Being back in my hometown after uni has felt equally comforting as it has been haunting. But one thing I have been eagerly looking forward to is the ‘Christmas debrief’ with my hometown friends. I’m sure most of us can relate – fitting in three months of hot gossip with cocktails and chips whilst reminiscing on high school. It’s the perfect mix.
As I sit down with my hometown friends at our resident bar, it brings a certain comfort nothing else can, but it also makes me remember the last time I sat there with them before uni. How naïve and hopeful we were as we sat and shared our dreams for the next three years, and what they could bring. I feel like an entirely new person since then.
Some part of me wants to go back to summer when I was blissfully unaware of what uni would actually be like, back when I had these unrealistic expectations of never-ending fun and parties.
I’ll phase back into the debrief at times and nod at the right times, gasp when my friend tells me of her wild night, and swoon when another friend tells me of her new boyfriend. But our conversations are overlapping and going off on a million different tangents of stories. There is so much to share that I realise that we all have our own separate lives. We don’t have the same classes anymore and none of the same friends. Instead, we’re all separated by distance. I guess what makes it beautiful is that we choose to come back together every few months. I can rely on that.
At one point we all lean in to eagerly listen about the gossip about my friend’s new boyfriend.
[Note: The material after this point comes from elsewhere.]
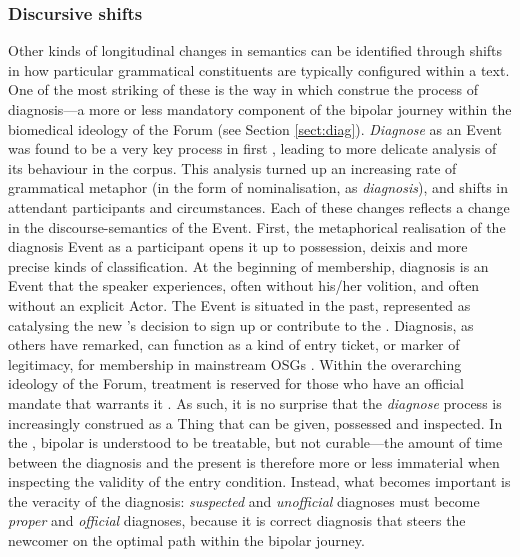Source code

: \subsubsection{Discursive shifts}



Other kinds of longitudinal changes in semantics can be identified through shifts in how particular grammatical constituents are typically configured within a text. One of the most striking of these is the way in which  construe the process of diagnosis---a more or less mandatory component of the \gls{bipolar} journey within the biomedical ideology of the \gls{Forum} (see Section \ref{sect:diag}). \emph{Diagnose} as an Event was found to be a very key process in first , leading to more delicate analysis of its behaviour in the \gls{corpus}. This analysis turned up an increasing rate of grammatical metaphor (in the form of nominalisation, as \emph{diagnosis}), and shifts in attendant participants and circumstances. Each of these changes reflects a change in the \glspl{discourse-semantic} of the Event. First, the metaphorical realisation of the diagnosis Event as a participant opens it up to possession, deixis and more precise kinds of classification. At the beginning of membership, diagnosis is an Event that the speaker experiences, often without his\slash her volition, and often without an explicit Actor. The Event is situated in the past, represented as catalysing the new 's decision to sign up or contribute to the . Diagnosis, as others have remarked, can function as a kind of entry ticket, or marker of legitimacy, for membership in mainstream \glspl{OSG} \cite{stommel_use_2011}. Within the overarching ideology of the \gls{Forum}, treatment \cite[including the talk therapy provided by \gls{Forum} interaction itself---see][]{kaufman2016producing} is reserved for those who have an official mandate that warrants it \cite{vayreda_social_2009}. As such, it is no surprise that the \emph{diagnose} process is increasingly construed as a Thing that can be given, possessed and inspected. In the , \gls{bipolar} is understood to be treatable, but not curable---the amount of time between the diagnosis and the present is therefore more or less immaterial when inspecting the validity of the entry condition. Instead, what becomes important is the veracity of the diagnosis: \emph{suspected} and \emph{unofficial} diagnoses must become \emph{proper} and \emph{official} diagnoses, because it is correct diagnosis that steers the newcomer on the optimal path within the \gls{bipolar} journey.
But I also catch myself comparing myself to them. Where is my wild uni experience? Am I doing uni wrong? One friend has a new boyfriend, another has gone to a concert, another has the wildest stories from her nights out. The smile on my face feels empty, like an imposter. I love uni but I also can’t help but compare my experience to others. Are we all just faking it?
I want to shake some sense into my naïve 18-year-old self this summer sat in this very spot at this very bar. How stupid to think I could have this entirely new life at uni.
But I cannot deny that I wouldn’t change anything. It’s been freeing to live in a city where nobody knows me. Coming back to the Christmas debrief is comforting, but it also makes me realise how far I’ve changed. We’re not sixteen anymore, complaining about our worst teacher, or giggling about a silly crush, and wondering when our lives will start. We’re nineteen and I finally get to do the things I want.
Additionally, being away from uni has made me miss the friendships I’ve cultivated over there. Even as I write this, I miss my new friends. They weren’t lying when they said distance makes the heart grow fonder. It’s a nice feeling to have when I remember how petrified I was before uni of not making any friends. Now I have the privilege of missing them.
All in all, the Christmas debrief is so much more than a debrief. It involves reminiscing on fleeting high school crushes and our reckless younger selves; it includes us tearing up over our baby faces in past pictures and appreciating the self-growth; and it involves us comforting each other over a recent breakup or sad ending to the canon uni situationship.
I find myself thankful for having hometown friends where I can ease back into a quiet familiarity. But I’m even more grateful for the understanding that things are changing and I am not and will never be the same person I was when I lived at home. I’ve outgrown these roots. We all have. It just took the Christmas debrief for me to compare how far I have come from the last debrief. I can only hope that at the next debrief I come to appreciate it even more.